The present thesis provides some new results of investigations, both theoretical and experimental, in the field of social network analysis within the purview of information diffusion and community structure. Two major problems for network analysis, namely, target set selection and community detection are addressed. The theory of probability is used to integrate the property of information diffusion with the centrality measures and then these are used to identify the influential nodes (target set) in large scale social networks. The upper bound of the influence is determined. List of nodes thus identified, sometimes may contain unwanted ones instead of higher influencing individuals. A new greedy strategy based on set theory and mathematical logic is developed to identify and deprecate such nodes; thereby improving the quality of the target set.
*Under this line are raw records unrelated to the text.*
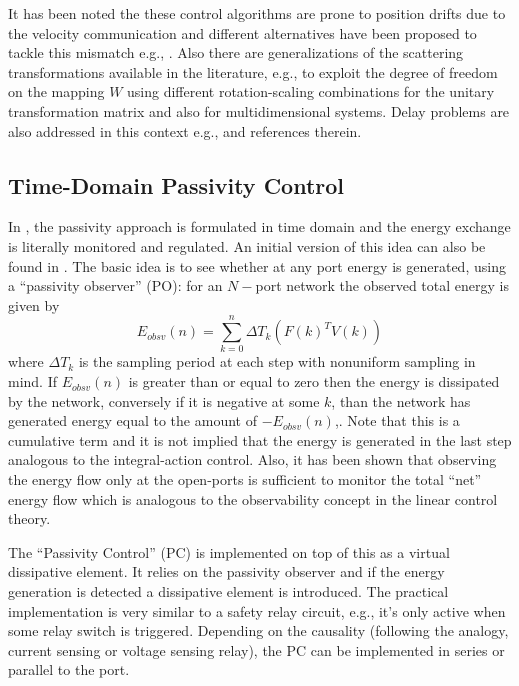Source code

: It has been noted the these control algorithms are prone to position drifts due to the velocity communication and 
different alternatives have been proposed to tackle this mismatch e.g., \cite{yokokohji,chopratro06}. 
Also there are generalizations of the scattering transformations available in the literature, e.g., 
\cite{hirchebuss} to exploit the degree of freedom on the mapping $W$ using different rotation-scaling 
combinations for the unitary transformation matrix and also \cite{stramigioli} for multidimensional systems. 
Delay problems are also addressed in this context e.g., \cite{chopraberes,munirbook,nieslotine97,uedayoshikawa} 
and references therein. 



\subsection{Time-Domain Passivity Control}
In \cite{hannafordryu}, the passivity approach is formulated in time domain and the energy exchange is literally
monitored and regulated. An initial version of this idea can also be found in \cite{yokokohji}. The basic idea is 
to see whether at any port energy is generated, using a \enquote{passivity observer} (PO): for an $N-$port 
network the observed total energy is given by
\[
E_{obsv}(n) = \sum_{k=0}^n \Delta T_k(F(k)^TV(k))
\]
where $\Delta T_k$ is the sampling period at each step with nonuniform sampling in mind. If 
$E_{obsv}(n) $ is greater than or equal to zero then the energy is dissipated by the network, conversely if
it is negative at some $k$, than the network has generated energy equal to the amount of $-E_{obsv}(n)$,. Note that
this is a cumulative term and it is not implied that the energy is generated in the last step analogous to the 
integral-action control. Also, it has been shown that observing the energy flow only at the open-ports is 
sufficient to monitor the total \enquote{net} energy flow which is analogous to the observability concept in the 
linear control theory. 

The \enquote{Passivity Control} (PC) is implemented on top of this as a virtual dissipative element. It relies on the 
passivity observer and if the energy generation is detected a dissipative element is introduced. The practical 
implementation is very similar to a safety relay circuit, e.g., it's only active when some relay switch is 
triggered. Depending on the causality (following the analogy, current sensing or voltage sensing relay), the 
PC can be implemented in series or parallel to the port. 

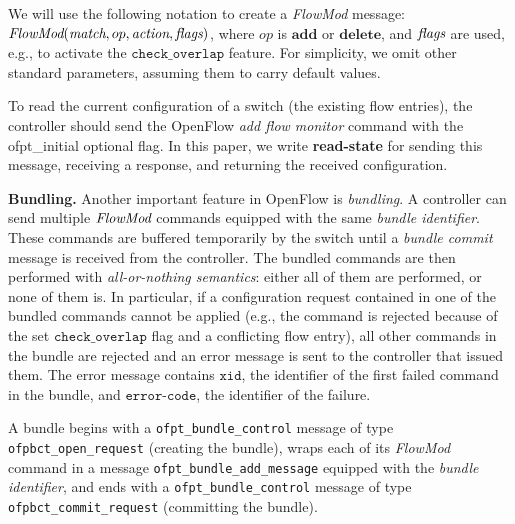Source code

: \documentclass{sig-alternate-2006}
\newcommand{\add}{\textbf{add}\xspace}
\newcommand{\dele}{\textbf{delete}\xspace}
\newcommand{\FlowMod}{\emph{FlowMod}\xspace}
\newcommand{\match}{\emph{match}\xspace}
\newcommand{\action}{\emph{action}\xspace}
\newcommand{\flags}{\emph{flags}\xspace}
\newcommand{\checko}{\texttt{check\_overlap}\xspace}
\newcommand{\stefan}[1]{\textit{\textcolor{red}{[stefan]: #1}}} %
\newcommand{\liron}[1]{\textit{\textcolor{mypurple}{[liron]: #1}}} %
\newcommand{\petr}[1]{\textit{\textcolor{blue}{[petr]: #1}}} %
\newcommand{\xid}{\texttt{xid}}
\newcommand{\ecode}{\texttt{error-code}}
\begin{document}
We will use the following notation to create a \emph{FlowMod} message:
$\FlowMod(\match, op, \action, \flags)$, where
$op$ is $\add$ or $\dele$, and $\flags$ are used, e.g.,  to activate the $\checko$
feature.
For simplicity, we omit other standard parameters, assuming them to carry
default values.

To read the current configuration of a switch (the existing flow entries), the controller should send
the OpenFlow \emph{add flow monitor} command with the \textsf{ofpt\_initial} optional flag.
In this paper, we write \textbf{read-state} for sending
this message, receiving a response, and returning the received configuration.

\vspace{1mm}
\noindent\textbf{Bundling.}
%
Another important feature in OpenFlow is \emph{bundling}. %
A controller can send multiple $\FlowMod$ commands  equipped with
the same \emph{bundle identifier}.
These commands are buffered temporarily by
the switch until a \emph{bundle commit} message is received from the
controller.
The bundled commands are then performed with \emph{all-or-nothing semantics}:
either all of them are performed, or none of them is.
In particular, if a configuration request contained in one of the bundled commands cannot
be applied (e.g., the command is rejected because of the set
$\checko$ flag and a conflicting flow entry), all  other commands in
the bundle are rejected and an error
message is sent to the controller that issued them.
The error message contains $\xid$, the identifier of the first failed command in the
bundle, and $\ecode$, the identifier of the failure.

A bundle begins with a  \texttt{ofpt\_bundle\_control} message of type
\texttt{ofpbct\_open\_request} (creating the bundle), wraps
each of its \emph{FlowMod} command in a message
\texttt{ofpt\_bundle\_add\_message} equipped with the \emph{bundle
  identifier}, and ends with a \texttt{ofpt\_bundle\_control} message of
type \texttt{ofpbct\_commit\_request} (committing the bundle).
\end{document}
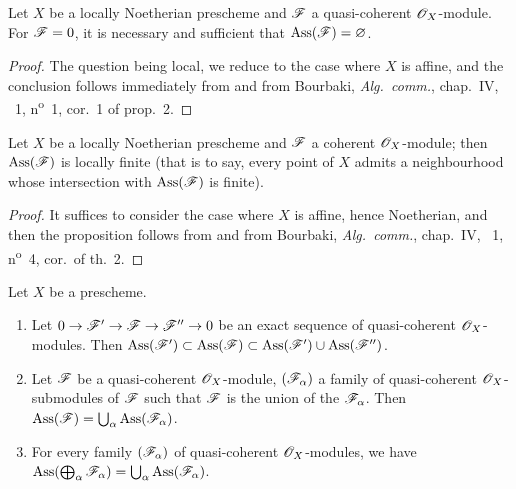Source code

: \begin{corollary}[3.1.5]
\label{IV.3.1.5}
Let $X$ be a locally Noetherian prescheme and $\sh{F}$ a quasi-coherent $\sh{O}_X$-module.
For $\sh{F}=0$, it is necessary and sufficient that $\operatorname{Ass}(\sh{F})=\varnothing$.
\end{corollary}

\begin{proof}
The question being local, we reduce to the case where $X$ is affine, and the conclusion follows immediately from  and from Bourbaki, \emph{Alg.\ comm.}, chap.~IV, \textsection~1, n\textsuperscript{o}~1, cor.~1 of prop.~2.
\end{proof}

\begin{proposition}[3.1.6]
\label{IV.3.1.6}
Let $X$ be a locally Noetherian prescheme and $\sh{F}$ a coherent $\sh{O}_X$-module; then $\operatorname{Ass}(\sh{F})$ is locally finite \textup{(that is to say, every point of $X$ admits a neighbourhood whose intersection with $\operatorname{Ass}(\sh{F})$ is finite)}.
\end{proposition}

\begin{proof}
It suffices to consider the case where $X$ is affine, hence Noetherian, and then the proposition follows from  and from Bourbaki, \emph{Alg.\ comm.}, chap.~IV, \textsection~1, n\textsuperscript{o}~4, cor.\ of th.~2.
\end{proof}

\begin{proposition}[3.1.7]
\label{IV.3.1.7}
Let $X$ be a prescheme.
\begin{enumerate}
  \item[(i)] Let $0\to\sh{F}'\to\sh{F}\to\sh{F}''\to 0$ be an exact sequence of quasi-coherent $\sh{O}_X$-modules.
  Then $\operatorname{Ass}(\sh{F}')\subset\operatorname{Ass}(\sh{F})\subset\operatorname{Ass}(\sh{F}')\cup\operatorname{Ass}(\sh{F}'')$.
  \item[(ii)] Let $\sh{F}$ be a quasi-coherent $\sh{O}_X$-module, $(\sh{F}_\alpha)$ a family of quasi-coherent $\sh{O}_X$-submodules of $\sh{F}$ such that $\sh{F}$ is the union of the $\sh{F}_\alpha$.
  Then $\operatorname{Ass}(\sh{F})=\bigcup_\alpha\operatorname{Ass}(\sh{F}_\alpha)$.
  \item[(iii)] For every family $(\sh{F}_\alpha)$ of quasi-coherent $\sh{O}_X$-modules, we have $\operatorname{Ass}(\bigoplus_\alpha\sh{F}_\alpha)=\bigcup_\alpha\operatorname{Ass}(\sh{F}_\alpha)$.
\end{enumerate}
\end{proposition}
Fuzzy granulation theory is used to model uncertainties in social networks. This provides a new knowledge representation scheme of relational data by taking care of the indiscernibility among the actors as well as the fuzziness in their relations. Various measures of network are defined on this new model. Within the context of this knowledge framework of social network, algorithms for target set selection and community detection are developed. Here the target sets are determined using the new measure granular degree, whereas it is granular embeddedness, together with granular degree, which is used for detecting various overlapping communities. The resulting community structures have a fuzzy-rough set theoretic description which allows a node to be a member of multiple communities with different memberships of association only if it falls in the (rough upper − rough lower) approximate region. A new index, called normalized fuzzy mutual information is introduced which can be used to quantify the similarity between two fuzzy partition matrices, and hence the quality of the communities detected.

Complexity analysis is provided for all the algorithms. The issue of scalability of the granular model is addressed. Superiority of the algorithms over some state of the art algorithms is demonstrated with extensive experimental results.